A large group of Cherry County residents protested a proposed Sandhills wind farm Tuesday before a meeting in Valentine to advance the project.

The Cherry County Planning Commission was to hear a proposal for a conditional use permit for a “wind energy conversion site,” commonly known as a wind farm, said Joel Mundorf, the county’s zoning administrator. Bluestem Sandhills, LLC, plans to construct the wind farm.

Mundorf said the proposed wind farm would have 30 windmills, each more than 300 feet tall. The farm would take up several thousand acres of the Sandhills, he said. Bluestem did not return a request for comment.

Carolyn Semin heads the opposition group with her husband LeRoy. She estimates the number of opponents to be in the hundreds, from all across Cherry County.

Twice a year, Semin said, she watches cranes migrate over her rural Kilgore home. She also described an eagle’s nest and neighboring wetlands. Geese nest “all over the place,” Semin said, adding that all of the wildlife would be affected by the wind farm’s construction.

Proponents of wind farms say that they produce cleaner energy. Semin said the influx of trucks that would carry the wind turbines, as well as the disruption to vulnerable habitat, would negate the benefit. She added that producing energy to be sold elsewhere wouldn’t be worth the cost of disrupting the unique Sandhills environment.
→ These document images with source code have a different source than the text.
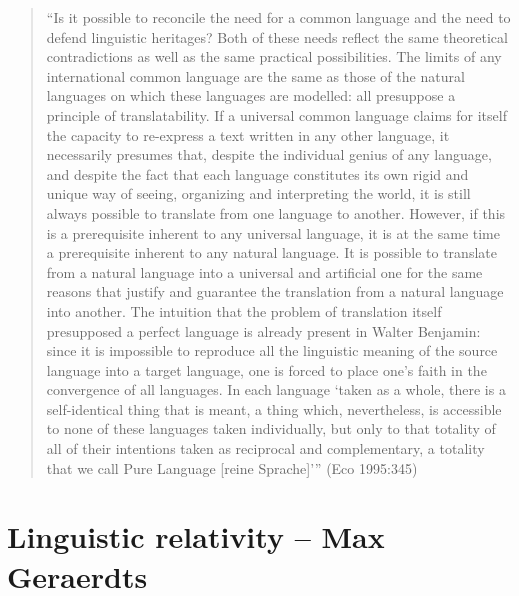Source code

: \begin{minipage}{\textwidth}
\begin{quote}
\begin{singlespace}
“Is it possible to reconcile the need for a common language and the need to defend linguistic heritages? Both of these needs reflect the same theoretical contradictions as well as the same practical possibilities. The limits of any international common language are the same as those of the natural languages on which these languages are modelled: all presuppose a principle of translatability. If a universal common language claims for itself the capacity to re-express a text written in any other language, it necessarily presumes that, despite the individual genius of any language, and despite the fact that each language constitutes its own rigid and unique way of seeing, organizing and interpreting the world, it is still always possible to translate from one language to another. However, if this is a prerequisite inherent to any universal language, it is at the same time a prerequisite inherent to any natural language. It is possible to translate from a natural language into a universal and artificial one for the same reasons that justify and guarantee the translation from a natural language into another. The intuition that the problem of translation itself presupposed a perfect language is already present in Walter Benjamin: since it is impossible to reproduce all the linguistic meaning of the source language into a target language, one is forced to place one’s faith in the convergence of all languages. In each language ‘taken as a whole, there is a self-identical thing that is meant, a thing which, nevertheless, is accessible to none of these languages taken individually, but only to that totality of all of their intentions taken as reciprocal and complementary, a totality that we call Pure Language [reine Sprache]’” (Eco 1995:345)
\end{singlespace}
\end{quote}
\end{minipage}

\section{Linguistic relativity -- {\small Max Geraerdts}}


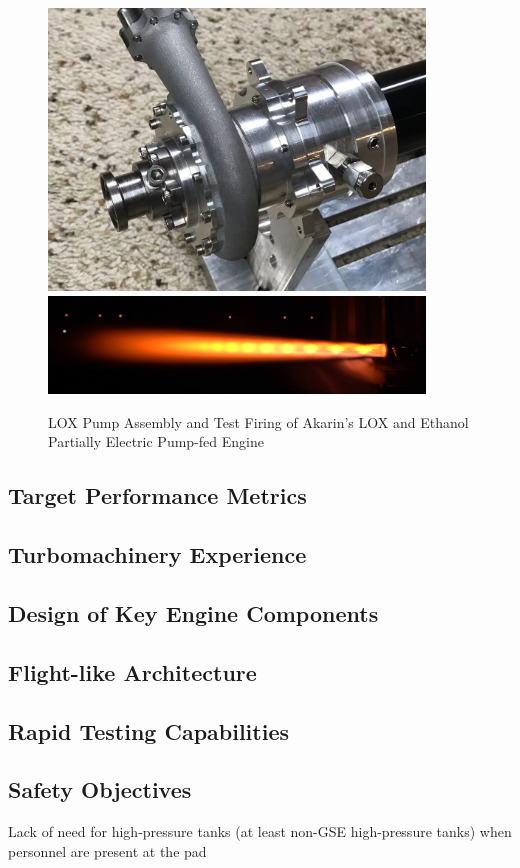 \documentclass[12pt, letterpaper]{article}
\begin{document}
\begin{figure}[t]
    \centering
    \includegraphics[width=10cm]{Pump_LOX_reddit.jpeg}
    \includegraphics[width=10cm]{ElectricPumpFedReddit.jpg}
    \caption{LOX Pump Assembly and Test Firing of Akarin's LOX and Ethanol Partially Electric Pump-fed Engine}
\end{figure}


\newpage

\subsection{Target Performance Metrics}
\subsection{Turbomachinery Experience}
\subsection{Design of Key Engine Components}
\subsection{Flight-like Architecture}
\subsection{Rapid Testing Capabilities}
\subsection{Safety Objectives}
Lack of need for high-pressure tanks (at least non-GSE high-pressure tanks) when personnel are present at the pad
\end{document}
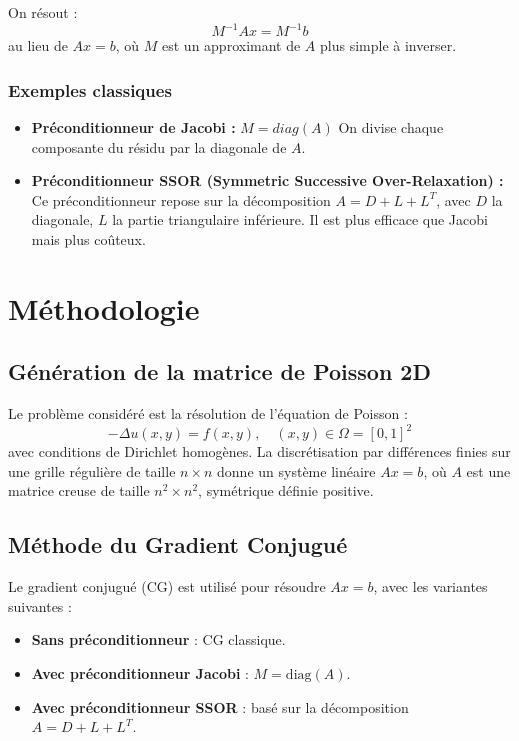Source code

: \documentclass[12pt,a4paper]{article}
\begin{document}
	On résout :
	\[
	M^{-1} A x = M^{-1} b
	\]
	au lieu de $Ax = b$, où $M$ est un approximant de $A$ plus simple à inverser.
	
	\subsubsection*{Exemples classiques}
	
	\begin{itemize}
		\item \textbf{Préconditionneur de Jacobi :}
		$
		M = diag(A)
		$
		On divise chaque composante du résidu par la diagonale de $A$.
		\item \textbf{Préconditionneur SSOR (Symmetric Successive Over-Relaxation) :} 
		Ce préconditionneur repose sur la décomposition $A = D + L + L^T$, avec $D$ la diagonale, $L$ la partie triangulaire inférieure. Il est plus efficace que Jacobi mais plus coûteux.
	\end{itemize}
	
    \newpage
	\section{Méthodologie}

    \subsection{Génération de la matrice de Poisson 2D}
    Le problème considéré est la résolution de l'équation de Poisson :
    \[
    -\Delta u(x, y) = f(x, y), \quad (x, y) \in \Omega = [0,1]^2
    \]
    avec conditions de Dirichlet homogènes. La discrétisation par différences finies sur une grille régulière de taille $n \times n$ donne un système linéaire $Ax = b$, où $A$ est une matrice creuse de taille $n^2 \times n^2$, symétrique définie positive.

    \subsection{Méthode du Gradient Conjugué}
    Le gradient conjugué (CG) est utilisé pour résoudre $Ax = b$, avec les variantes suivantes :

    \begin{itemize}
        \item \textbf{Sans préconditionneur} : CG classique.
        \item \textbf{Avec préconditionneur Jacobi} : $M = \text{diag}(A)$.
        \item \textbf{Avec préconditionneur SSOR} : basé sur la décomposition $A = D + L + L^T$.
    \end{itemize}
\end{document}
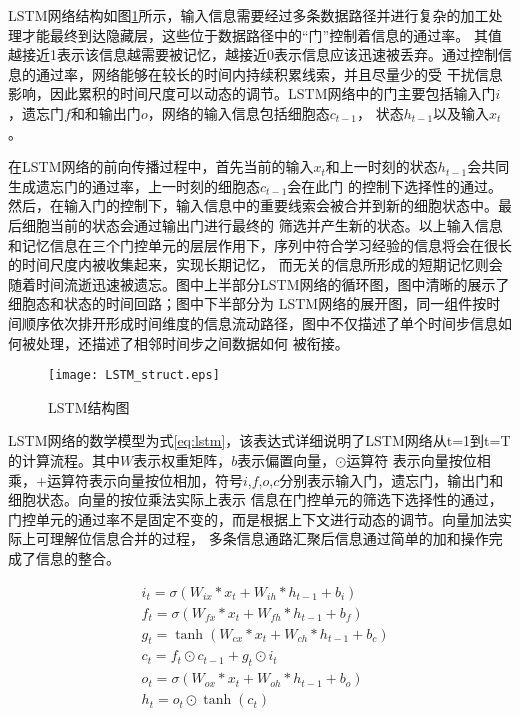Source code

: LSTM网络结构如图\ref{fig:lstm}所示，输入信息需要经过多条数据路径并进行复杂的加工处理才能最终到达隐藏层，这些位于数据路径中的“门”控制着信息的通过率。
其值越接近1表示该信息越需要被记忆，越接近0表示信息应该迅速被丢弃。通过控制信息的通过率，网络能够在较长的时间内持续积累线索，并且尽量少的受
干扰信息影响，因此累积的时间尺度可以动态的调节。LSTM网络中的门主要包括输入门\(i\)，遗忘门\(f\)和和输出门\(o\)，网络的输入信息包括细胞态\(c_{t-1}\)，
状态\(h_{t-1}\)以及输入\(x_t\)。

在LSTM网络的前向传播过程中，首先当前的输入\(x_t\)和上一时刻的状态\(h_{t-1}\)会共同生成遗忘门的通过率，上一时刻的细胞态\(c_{t-1}\)会在此门
的控制下选择性的通过。然后，在输入门的控制下，输入信息中的重要线索会被合并到新的细胞状态中。最后细胞当前的状态会通过输出门进行最终的
筛选并产生新的状态。以上输入信息和记忆信息在三个门控单元的层层作用下，序列中符合学习经验的信息将会在很长的时间尺度内被收集起来，实现长期记忆，
而无关的信息所形成的短期记忆则会随着时间流逝迅速被遗忘。图中上半部分LSTM网络的循环图，图中清晰的展示了细胞态和状态的时间回路；图中下半部分为
LSTM网络的展开图，同一组件按时间顺序依次排开形成时间维度的信息流动路径，图中不仅描述了单个时间步信息如何被处理，还描述了相邻时间步之间数据如何
被衔接。

\begin{figure}
	\centering
	\texttt{[image: LSTM\_struct.eps]}
	\caption{LSTM结构图}
	\label{fig:lstm}
\end{figure}

LSTM网络的数学模型为式\ref{eq:lstm}，该表达式详细说明了LSTM网络从t=1到t=T的计算流程。其中\(W\)表示权重矩阵，\(b\)表示偏置向量，\(\odot\)运算符
表示向量按位相乘，\(+\)运算符表示向量按位相加，符号\(i\),\(f\),\(o\),\(c\)分别表示输入门，遗忘门，输出门和细胞状态。向量的按位乘法实际上表示
信息在门控单元的筛选下选择性的通过，门控单元的通过率不是固定不变的，而是根据上下文进行动态的调节。向量加法实际上可理解位信息合并的过程，
多条信息通路汇聚后信息通过简单的加和操作完成了信息的整合。

\begin{equation}\label{eq:lstm}
	\begin{split}
		&i_t = \sigma(W_{ix}*x_t + W_{ih}*h_{t-1} + b_i)	\\
		&f_t = \sigma(W_{fx}*x_t + W_{fh}*h_{t-1} + b_f)	\\
		&g_t = \tanh(W_{cx}*x_t + W_{ch}*h_{t-1} + b_c)					\\
		&c_t = f_t \odot c_{t-1} + g_t \odot i_t							\\	
		&o_t = \sigma(W_{ox}*x_{t} + W_{oh} * h_{t-1} + b_o)	\\
		&h_t = o_t \odot \tanh(c_{t})											\\												
	\end{split}
\end{equation}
Semin documented what she sees near her home and showed it to the U.S. Fish and Wildlife Service.

In the service’s initial discussions with Bluestem, U.S. Fish and Wildlife Service saw the proposed area as “relatively dry,” said Bob Harms, a fish and wildlife biologist.

“At that time, we had less of a concern,” he said.

Then he saw Semin’s eagle nest and many birds, including the sandhill cranes.

“So we’re concerned,” he said.

Along with the migratory birds and eagles, an endangered American burying beetle would be affected by construction, he said.

Not every species is adaptable, Harms said. While many say species will move elsewhere, “there’s not always an elsewhere,” he said.

Semin voiced concern that she and members of her group would speak but not be heard. But Cherry County Attorney Eric Scott said the planning commission does not oppose anyone.

“The exact amount of weight [of voiced opinions] is up to each and every planning commission member as they see fit,” he said.

The chairman of the planning commission, George Johnson, planned to recuse himself from the vote, as his son heads the company that is seeking the permit, Scott said.

Additional information about what happened at the Tuesday night meeting was unavailable as of press time Tuesday.